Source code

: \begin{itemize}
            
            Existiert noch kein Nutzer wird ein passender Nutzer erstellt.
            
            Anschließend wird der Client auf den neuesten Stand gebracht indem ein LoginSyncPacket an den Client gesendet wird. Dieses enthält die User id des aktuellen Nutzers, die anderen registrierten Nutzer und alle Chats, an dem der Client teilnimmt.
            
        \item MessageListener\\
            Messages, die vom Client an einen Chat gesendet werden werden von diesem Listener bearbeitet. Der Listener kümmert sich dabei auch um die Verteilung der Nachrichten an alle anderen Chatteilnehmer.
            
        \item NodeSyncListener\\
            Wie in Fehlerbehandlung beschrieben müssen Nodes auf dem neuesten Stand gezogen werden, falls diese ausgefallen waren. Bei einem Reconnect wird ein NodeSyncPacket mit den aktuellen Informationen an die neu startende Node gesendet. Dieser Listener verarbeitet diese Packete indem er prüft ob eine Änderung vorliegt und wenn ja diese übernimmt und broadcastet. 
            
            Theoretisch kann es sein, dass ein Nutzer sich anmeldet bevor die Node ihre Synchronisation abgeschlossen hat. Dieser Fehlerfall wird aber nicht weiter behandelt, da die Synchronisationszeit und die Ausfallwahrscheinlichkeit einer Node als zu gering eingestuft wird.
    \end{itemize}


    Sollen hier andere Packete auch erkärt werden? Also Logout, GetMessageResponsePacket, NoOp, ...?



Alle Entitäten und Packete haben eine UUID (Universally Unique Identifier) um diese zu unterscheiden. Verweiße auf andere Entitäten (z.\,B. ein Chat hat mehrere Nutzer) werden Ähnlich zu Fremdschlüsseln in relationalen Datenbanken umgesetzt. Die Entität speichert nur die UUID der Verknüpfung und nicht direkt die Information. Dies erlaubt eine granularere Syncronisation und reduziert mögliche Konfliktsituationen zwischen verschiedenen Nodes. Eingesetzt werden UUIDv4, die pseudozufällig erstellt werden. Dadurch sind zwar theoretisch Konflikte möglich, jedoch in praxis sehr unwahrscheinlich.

********************

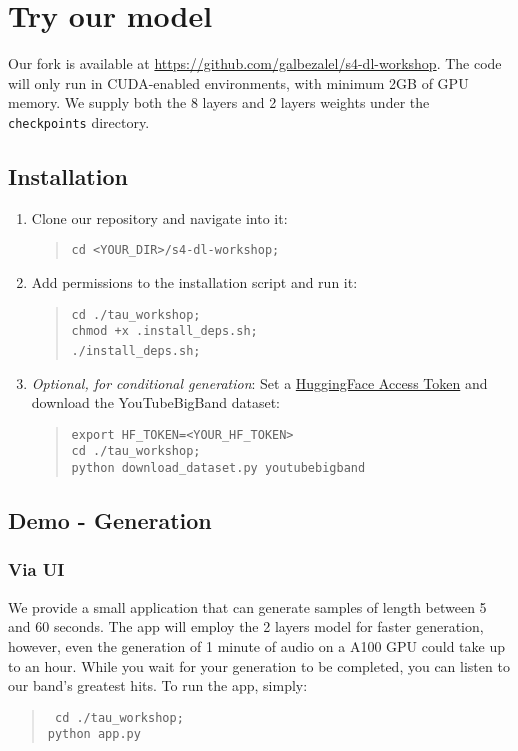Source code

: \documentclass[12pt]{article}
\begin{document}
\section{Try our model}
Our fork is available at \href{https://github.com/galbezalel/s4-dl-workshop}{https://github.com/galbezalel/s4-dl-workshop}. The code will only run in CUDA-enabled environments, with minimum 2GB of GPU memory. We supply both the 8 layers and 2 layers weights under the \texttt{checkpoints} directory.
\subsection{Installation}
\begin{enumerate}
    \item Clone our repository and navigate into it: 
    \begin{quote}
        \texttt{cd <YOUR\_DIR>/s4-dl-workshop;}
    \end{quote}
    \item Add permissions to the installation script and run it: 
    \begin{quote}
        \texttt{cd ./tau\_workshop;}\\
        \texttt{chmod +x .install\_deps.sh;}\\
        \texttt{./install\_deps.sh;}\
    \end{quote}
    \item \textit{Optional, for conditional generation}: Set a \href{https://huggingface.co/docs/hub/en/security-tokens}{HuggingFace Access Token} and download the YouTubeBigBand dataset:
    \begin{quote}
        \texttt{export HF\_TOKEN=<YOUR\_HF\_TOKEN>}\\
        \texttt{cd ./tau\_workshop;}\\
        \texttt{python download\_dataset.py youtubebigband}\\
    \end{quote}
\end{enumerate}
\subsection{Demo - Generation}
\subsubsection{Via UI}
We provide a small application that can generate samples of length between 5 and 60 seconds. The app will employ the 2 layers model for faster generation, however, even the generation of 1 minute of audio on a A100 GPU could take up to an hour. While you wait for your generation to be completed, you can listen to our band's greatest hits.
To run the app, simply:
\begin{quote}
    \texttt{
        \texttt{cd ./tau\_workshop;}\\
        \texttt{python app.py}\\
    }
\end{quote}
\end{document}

********************

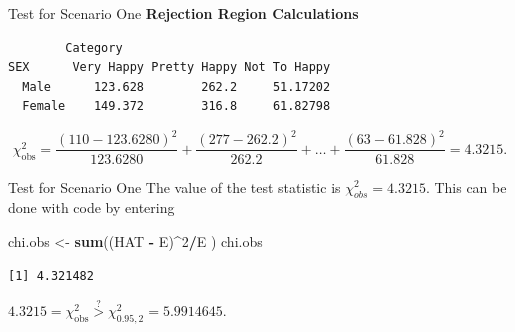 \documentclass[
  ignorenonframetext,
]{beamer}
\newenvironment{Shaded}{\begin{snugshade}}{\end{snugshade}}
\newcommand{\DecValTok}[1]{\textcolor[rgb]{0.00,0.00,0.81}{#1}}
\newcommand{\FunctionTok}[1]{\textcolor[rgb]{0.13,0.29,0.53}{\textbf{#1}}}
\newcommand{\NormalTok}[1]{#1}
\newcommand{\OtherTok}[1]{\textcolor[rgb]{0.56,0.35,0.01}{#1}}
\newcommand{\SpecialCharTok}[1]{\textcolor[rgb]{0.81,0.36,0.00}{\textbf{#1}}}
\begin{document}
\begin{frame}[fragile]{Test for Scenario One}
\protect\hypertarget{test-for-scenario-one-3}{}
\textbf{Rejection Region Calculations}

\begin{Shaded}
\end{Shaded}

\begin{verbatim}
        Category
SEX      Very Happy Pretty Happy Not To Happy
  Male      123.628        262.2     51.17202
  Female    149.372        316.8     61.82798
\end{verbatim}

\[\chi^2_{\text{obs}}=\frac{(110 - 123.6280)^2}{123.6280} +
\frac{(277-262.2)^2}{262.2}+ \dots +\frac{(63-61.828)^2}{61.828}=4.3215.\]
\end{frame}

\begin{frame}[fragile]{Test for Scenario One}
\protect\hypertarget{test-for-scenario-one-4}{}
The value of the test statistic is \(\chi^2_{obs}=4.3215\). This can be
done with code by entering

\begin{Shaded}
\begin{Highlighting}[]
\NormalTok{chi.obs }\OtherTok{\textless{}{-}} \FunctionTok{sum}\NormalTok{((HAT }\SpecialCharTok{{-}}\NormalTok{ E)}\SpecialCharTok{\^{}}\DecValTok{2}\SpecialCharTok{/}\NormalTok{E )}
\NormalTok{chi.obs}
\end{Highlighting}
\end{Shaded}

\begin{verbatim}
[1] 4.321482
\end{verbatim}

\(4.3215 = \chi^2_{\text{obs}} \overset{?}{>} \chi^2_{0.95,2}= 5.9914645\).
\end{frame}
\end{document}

********************

=== Work required ===
Transcribe the lines above between the line holding "Wie in Fehlerbehandlung" and the line holding "Sollen hier andere", inclusive, exactly as they stand and with nothing added.

=== Written answer ===
            Wie in Fehlerbehandlung beschrieben müssen Nodes auf dem neuesten Stand gezogen werden, falls diese ausgefallen waren. Bei einem Reconnect wird ein NodeSyncPacket mit den aktuellen Informationen an die neu startende Node gesendet. Dieser Listener verarbeitet diese Packete indem er prüft ob eine Änderung vorliegt und wenn ja diese übernimmt und broadcastet. 
            
            Theoretisch kann es sein, dass ein Nutzer sich anmeldet bevor die Node ihre Synchronisation abgeschlossen hat. Dieser Fehlerfall wird aber nicht weiter behandelt, da die Synchronisationszeit und die Ausfallwahrscheinlichkeit einer Node als zu gering eingestuft wird.
    \end{itemize}


    Sollen hier andere Packete auch erkärt werden? Also Logout, GetMessageResponsePacket, NoOp, ...?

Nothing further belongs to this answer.